■ SUPPLIED MATERIAL ■
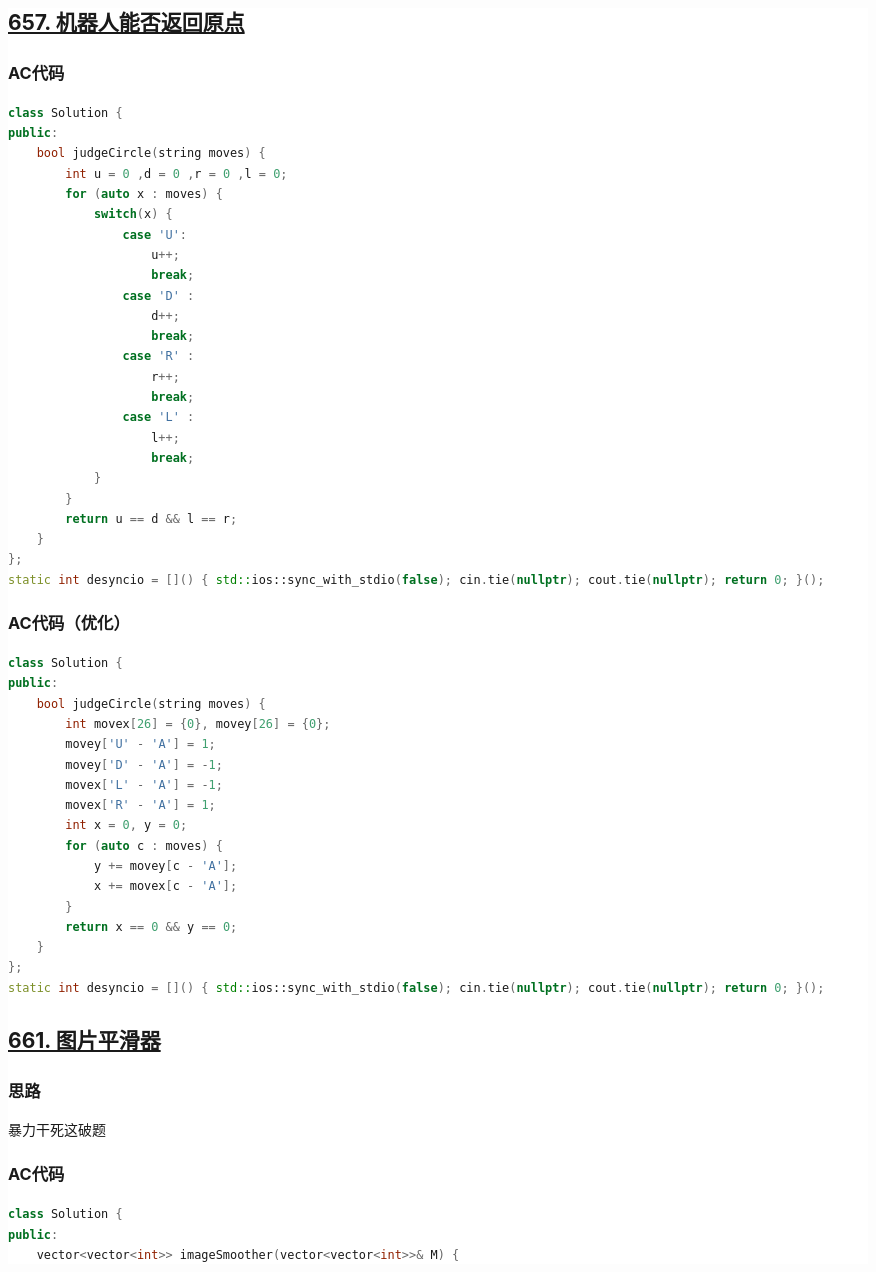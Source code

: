 ## [657. 机器人能否返回原点](https://leetcode-cn.com/problems/robot-return-to-origin/)
### AC代码
```c++
class Solution {
public:
    bool judgeCircle(string moves) {
        int u = 0 ,d = 0 ,r = 0 ,l = 0;
        for (auto x : moves) {
            switch(x) {
                case 'U':
                    u++;
                    break;
                case 'D' :
                    d++;
                    break;
                case 'R' :
                    r++;
                    break;
                case 'L' :
                    l++;
                    break;
            }
        }
        return u == d && l == r;
    }
};
static int desyncio = []() { std::ios::sync_with_stdio(false); cin.tie(nullptr); cout.tie(nullptr); return 0; }();
```
### AC代码（优化）
```c++
class Solution {
public:
    bool judgeCircle(string moves) {
        int movex[26] = {0}, movey[26] = {0};
        movey['U' - 'A'] = 1;
        movey['D' - 'A'] = -1;
        movex['L' - 'A'] = -1;
        movex['R' - 'A'] = 1;
        int x = 0, y = 0;
        for (auto c : moves) {
            y += movey[c - 'A'];
            x += movex[c - 'A'];
        }
        return x == 0 && y == 0;
    }
};
static int desyncio = []() { std::ios::sync_with_stdio(false); cin.tie(nullptr); cout.tie(nullptr); return 0; }();
```
## [661. 图片平滑器](https://leetcode-cn.com/problems/image-smoother/)
### 思路
暴力干死这破题
### AC代码
```c++
class Solution {
public:
    vector<vector<int>> imageSmoother(vector<vector<int>>& M) {
```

■ WORK TASK ■
Give back the whole listing exactly, without pictures.

■ ANSWER ■
Source code

: ## [657. 机器人能否返回原点](https://leetcode-cn.com/problems/robot-return-to-origin/)
### AC代码
```c++
class Solution {
public:
    bool judgeCircle(string moves) {
        int u = 0 ,d = 0 ,r = 0 ,l = 0;
        for (auto x : moves) {
            switch(x) {
                case 'U':
                    u++;
                    break;
                case 'D' :
                    d++;
                    break;
                case 'R' :
                    r++;
                    break;
                case 'L' :
                    l++;
                    break;
            }
        }
        return u == d && l == r;
    }
};
static int desyncio = []() { std::ios::sync_with_stdio(false); cin.tie(nullptr); cout.tie(nullptr); return 0; }();
```
### AC代码（优化）
```c++
class Solution {
public:
    bool judgeCircle(string moves) {
        int movex[26] = {0}, movey[26] = {0};
        movey['U' - 'A'] = 1;
        movey['D' - 'A'] = -1;
        movex['L' - 'A'] = -1;
        movex['R' - 'A'] = 1;
        int x = 0, y = 0;
        for (auto c : moves) {
            y += movey[c - 'A'];
            x += movex[c - 'A'];
        }
        return x == 0 && y == 0;
    }
};
static int desyncio = []() { std::ios::sync_with_stdio(false); cin.tie(nullptr); cout.tie(nullptr); return 0; }();
```
## [661. 图片平滑器](https://leetcode-cn.com/problems/image-smoother/)
### 思路
暴力干死这破题
### AC代码
```c++
class Solution {
public:
    vector<vector<int>> imageSmoother(vector<vector<int>>& M) {
```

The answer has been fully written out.